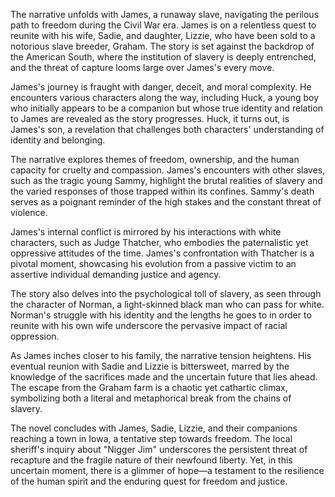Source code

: The narrative unfolds with James, a runaway slave, navigating the perilous path to freedom during the Civil War era. James is on a relentless quest to reunite with his wife, Sadie, and daughter, Lizzie, who have been sold to a notorious slave breeder, Graham. The story is set against the backdrop of the American South, where the institution of slavery is deeply entrenched, and the threat of capture looms large over James's every move.

James's journey is fraught with danger, deceit, and moral complexity. He encounters various characters along the way, including Huck, a young boy who initially appears to be a companion but whose true identity and relation to James are revealed as the story progresses. Huck, it turns out, is James's son, a revelation that challenges both characters' understanding of identity and belonging.

The narrative explores themes of freedom, ownership, and the human capacity for cruelty and compassion. James's encounters with other slaves, such as the tragic young Sammy, highlight the brutal realities of slavery and the varied responses of those trapped within its confines. Sammy's death serves as a poignant reminder of the high stakes and the constant threat of violence.

James's internal conflict is mirrored by his interactions with white characters, such as Judge Thatcher, who embodies the paternalistic yet oppressive attitudes of the time. James's confrontation with Thatcher is a pivotal moment, showcasing his evolution from a passive victim to an assertive individual demanding justice and agency.

The story also delves into the psychological toll of slavery, as seen through the character of Norman, a light-skinned black man who can pass for white. Norman's struggle with his identity and the lengths he goes to in order to reunite with his own wife underscore the pervasive impact of racial oppression.

As James inches closer to his family, the narrative tension heightens. His eventual reunion with Sadie and Lizzie is bittersweet, marred by the knowledge of the sacrifices made and the uncertain future that lies ahead. The escape from the Graham farm is a chaotic yet cathartic climax, symbolizing both a literal and metaphorical break from the chains of slavery.

The novel concludes with James, Sadie, Lizzie, and their companions reaching a town in Iowa, a tentative step towards freedom. The local sheriff's inquiry about "Nigger Jim" underscores the persistent threat of recapture and the fragile nature of their newfound liberty. Yet, in this uncertain moment, there is a glimmer of hope—a testament to the resilience of the human spirit and the enduring quest for freedom and justice.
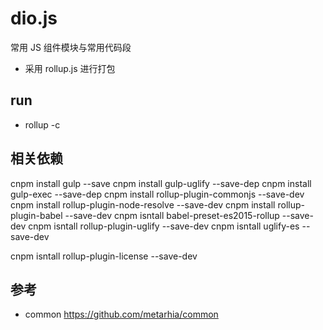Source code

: # dio.js
常用 JS 组件模块与常用代码段
- 采用 rollup.js 进行打包



## run 
- rollup -c


## 相关依赖
cnpm install gulp --save
cnpm install gulp-uglify --save-dep
cnpm install gulp-exec --save-dep 
cnpm install rollup-plugin-commonjs --save-dev
cnpm install rollup-plugin-node-resolve --save-dev
cnpm install rollup-plugin-babel --save-dev
cnpm isntall babel-preset-es2015-rollup --save-dev
cnpm isntall rollup-plugin-uglify --save-dev
cnpm isntall  uglify-es --save-dev

cnpm isntall   rollup-plugin-license  --save-dev
## 参考
- common https://github.com/metarhia/common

Prompt:
From the material given, work out how many lines hold the string "uglify"; state that number and nothing further.

Worked solution:
3